The Parties may agree that DopeCode provides maintenance services regarding software. In the event such maintenance services are intended to be performed on third party software, the Client shall be responsible for obtaining the necessary permission (or licenses) from the third party concerned in order for DopeCode to be allowed to perform the intended maintenance services.
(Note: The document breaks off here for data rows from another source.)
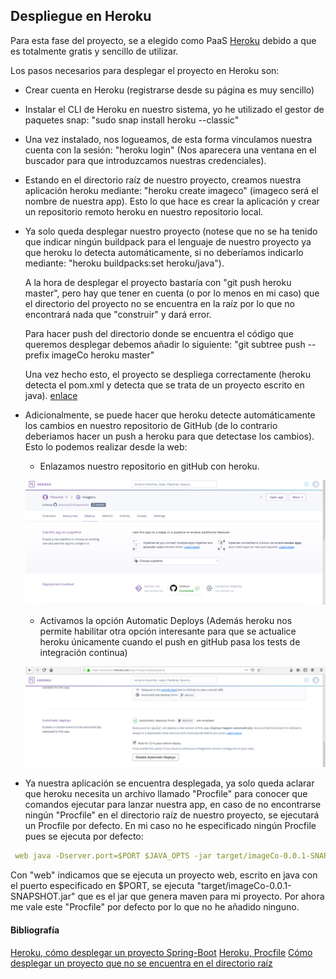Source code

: ## Despliegue en Heroku

Para esta fase del proyecto, se a elegido como PaaS [Heroku](https://www.heroku.com/) debido a que es totalmente gratis y sencillo de utilizar.

Los pasos necesarios para desplegar el proyecto en Heroku son:

- Crear cuenta en Heroku (registrarse desde su página es muy sencillo)

- Instalar el CLI de Heroku en nuestro sistema, yo he utilizado el gestor de paquetes snap: "sudo snap install heroku --classic"

- Una vez instalado, nos logueamos, de esta forma vinculamos nuestra cuenta con la sesión: "heroku login" (Nos aparecera una ventana en el buscador para que introduzcamos nuestras credenciales).

- Estando en el directorio raíz de nuestro proyecto, creamos nuestra aplicación heroku mediante: "heroku create imageco" (imageco será el nombre de nuestra app).
Esto lo que hace es crear la aplicación y crear un repositorio remoto heroku en nuestro repositorio local.

- Ya solo queda desplegar nuestro proyecto (notese que no se ha tenido que indicar ningún buildpack para el lenguaje de nuestro proyecto ya que heroku lo detecta automáticamente, si no deberíamos indicarlo mediante: "heroku buildpacks:set heroku/java").
   
    A la hora de desplegar el proyecto bastaría con "git push heroku master", pero hay que tener en cuenta (o por lo menos en mi        caso) que el directorio del proyecto no se encuentra en la raíz por lo que no encontrará nada que "construir" y dará error.

    Para hacer push del directorio donde se encuentra el código que queremos desplegar debemos añadir lo siguiente: "git subtree push --prefix imageCo heroku master"

    Una vez hecho esto, el proyecto se despliega correctamente (heroku detecta el pom.xml y detecta que se trata de un proyecto escrito en java). [enlace](https://git.heroku.com/imageco.git)

- Adicionalmente, se puede hacer que heroku detecte automáticamente los cambios en nuestro repositorio de GitHub (de lo contrario deberiamos hacer un push a heroku para que detectase los cambios). Esto lo podemos realizar desde la web:
    - Enlazamos nuestro repositorio en gitHub con heroku.

    ![Imagen1](https://github.com/jesusrpII/Proyecto-IV/blob/master/doc/images/heroku1.png)

    - Activamos la opción Automatic Deploys (Además heroku nos permite habilitar otra opción interesante para que se actualice heroku únicamente cuando el push en gitHub pasa los tests de integración continua)

    ![Imagen2](https://github.com/jesusrpII/Proyecto-IV/blob/master/doc/images/heroku2.png)

  
- Ya nuestra aplicación se encuentra desplegada, ya solo queda aclarar que heroku necesita un archivo llamado "Procfile" para conocer que comandos ejecutar para lanzar nuestra app, en caso de no encontrarse ningún "Procfile" en el directorio raíz de nuestro proyecto, se ejecutará un Procfile por defecto.
En mi caso no he especificado ningún Procfile pues se ejecuta por defecto:

```yaml
 web java -Dserver.port=$PORT $JAVA_OPTS -jar target/imageCo-0.0.1-SNAPSHOT.jar 
```

Con "web" indicamos que se ejecuta un proyecto web, escrito en java con el puerto especificado en $PORT, se ejecuta "target/imageCo-0.0.1-SNAPSHOT.jar" que es el jar que genera maven para mi proyecto. Por ahora me vale este "Procfile" por defecto por lo que no he añadido ninguno.



#### Bibliografía
[Heroku, cómo desplegar un proyecto Spring-Boot](https://devcenter.heroku.com/articles/deploying-spring-boot-apps-to-heroku)
[Heroku, Procfile](https://devcenter.heroku.com/articles/procfile)
[Cómo desplegar un proyecto que no se encuentra en el directorio raíz](https://coderwall.com/p/ssxp5q/heroku-deployment-without-the-app-being-at-the-repo-root-in-a-subfolder)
If the Parties agree that DopeCode shall provide maintenance services, the specific arrangements will be laid down in a maintenance agreement. If nothing different or further has been arranged for, DopeCode will to the best of its ability, do its utmost to fix errors in the software of which the Client has notified DopeCode and which errors can be reproduced by DopeCode. DopeCode shall be entitled to install temporary solutions, workarounds or problem-avoiding restrictions in the software

DopeCode may charge repair costs according to its usual rates if there have been operating errors or improper use on the Client’s part or other causes making maintenance necessary that cannot be attributed to DopeCode. Maintenance does not include fixing mutilated data or data recovery.

Advisory and consultancy services

DopeCode may provide advisory and consultancy services. DopeCode shall perform such services in a fully independent manner, at its own discretion and without the Client’s supervision and directions.

The use that the Client makes of any advise and/or reports provided by DopeCode is always at the Client’s own risk.

The Client may not provide any advise or reports of DopeCode to any third party without DopeCode’s prior written consent.

Applicable law and dispute resolution

All agreements between the Parties (including these General Terms and Conditions) are governed by and construed in accordance with the laws of the Netherlands. The applicability of the Vienna Convention (1980, on the international sales of goods, CISG) is excluded.

Any disputes arising out of or in relation to any agreement between the Parties (including these General Terms and Conditions) will – if not amicably resolved – in first instance exclusively be submitted to the Court of Rotterdam, the Netherlands.